Movember Puts The Spotlight On 'Staches And Men's Health
October 29, 2013 1:13 p.m.
Greg Koch, CEO, Stone Brewing Company
Dr. Luis Castellanos, Cardiologist, UC San Diego
Dr. Christopher Kane, Chief Urologist, UC San Diego
Related Story: Movember Puts The Spotlight On 'Staches And Men's Health
MAUREEN CAVANAUGH: Mo-vember is a mustache growing event fundraiser for men's health issues. Today we'll talk about some of the issues dominating men's health. I would like to welcome Gerg Koch, founder of Stone brewing. Every guy starts from scratch in growing their mustache in November. Clean-shaven for everyone on November 1?
GREG KOCH: That is a particular challenge for me. I have bushy beard at the moment.
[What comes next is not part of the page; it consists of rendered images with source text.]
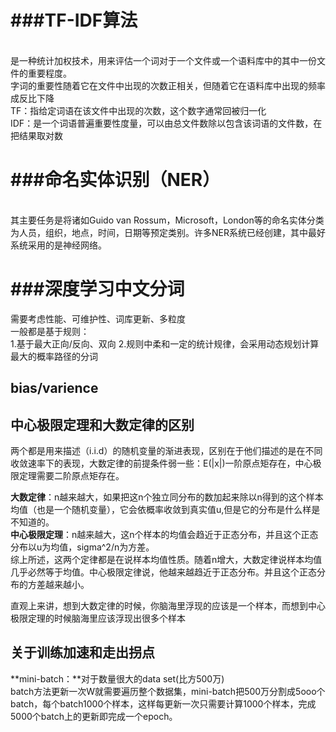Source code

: ###TF-IDF算法  
===
<br/>
是一种统计加权技术，用来评估一个词对于一个文件或一个语料库中的其中一份文件的重要程度。
<br/>
字词的重要性随着它在文件中出现的次数正相关，但随着它在语料库中出现的频率成反比下降
<br/>
TF：指给定词语在该文件中出现的次数，这个数字通常回被归一化
<br/>
IDF：是一个词语普遍重要性度量，可以由总文件数除以包含该词语的文件数，在把结果取对数
<br/>

###命名实体识别（NER）
===
<br/>
其主要任务是将诸如Guido van Rossum，Microsoft，London等的命名实体分类为人员，组织，地点，时间，日期等预定类别。许多NER系统已经创建，其中最好系统采用的是神经网络。

###深度学习中文分词
===
需要考虑性能、可维护性、词库更新、多粒度<br/>
一般都是基于规则：<br/>
  1.基于最大正向/反向、双向
  2.规则中柔和一定的统计规律，会采用动态规划计算最大的概率路径的分词


bias/varience
---


中心极限定理和大数定律的区别
---
两个都是用来描述（i.i.d）的随机变量的渐进表现，区别在于他们描述的是在不同收敛速率下的表现，大数定律的前提条件弱一些：E(|x|)一阶原点矩存在，中心极限定理需要二阶原点矩存在。


**大数定律**：n越来越大，如果把这n个独立同分布的数加起来除以n得到的这个样本均值（也是一个随机变量），它会依概率收敛到真实值u,但是它的分布是什么样是不知道的。<br/>
**中心极限定理**：n越来越大，这n个样本的均值会趋近于正态分布，并且这个正态分布以u为均值，sigma^2/n为方差。<br/>
综上所述，这两个定律都是在说样本均值性质。随着n增大，大数定律说样本均值几乎必然等于均值。中心极限定律说，他越来越趋近于正态分布。并且这个正态分布的方差越来越小。

直观上来讲，想到大数定律的时候，你脑海里浮现的应该是一个样本，而想到中心极限定理的时候脑海里应该浮现出很多个样本


关于训练加速和走出拐点
---
**mini-batch：**对于数量很大的data set(比方500万)  
batch方法更新一次W就需要遍历整个数据集，mini-batch把500万分割成5ooo个batch，每个batch1000个样本，这样每更新一次只需要计算1000个样本，完成5000个batch上的更新即完成一个epoch。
MAUREEN CAVANAUGH: It will entail some sacrifice.
GREG KOCH: Yes, physical and emotional sacrifice. For a good cause.
MAUREEN CAVANAUGH: Tell us how this fundraiser works.
GREG KOCH: Essentially on November 1 they have to shave. All participants start from clean-shaven, and then during the month of November, growing a mustache and only a mustache. Someone like me with a big bushy beard you have to shave everything. It will be emotionally challenging, but I'm doing it for the better of other people.
MAUREEN CAVANAUGH: Where does the money come in?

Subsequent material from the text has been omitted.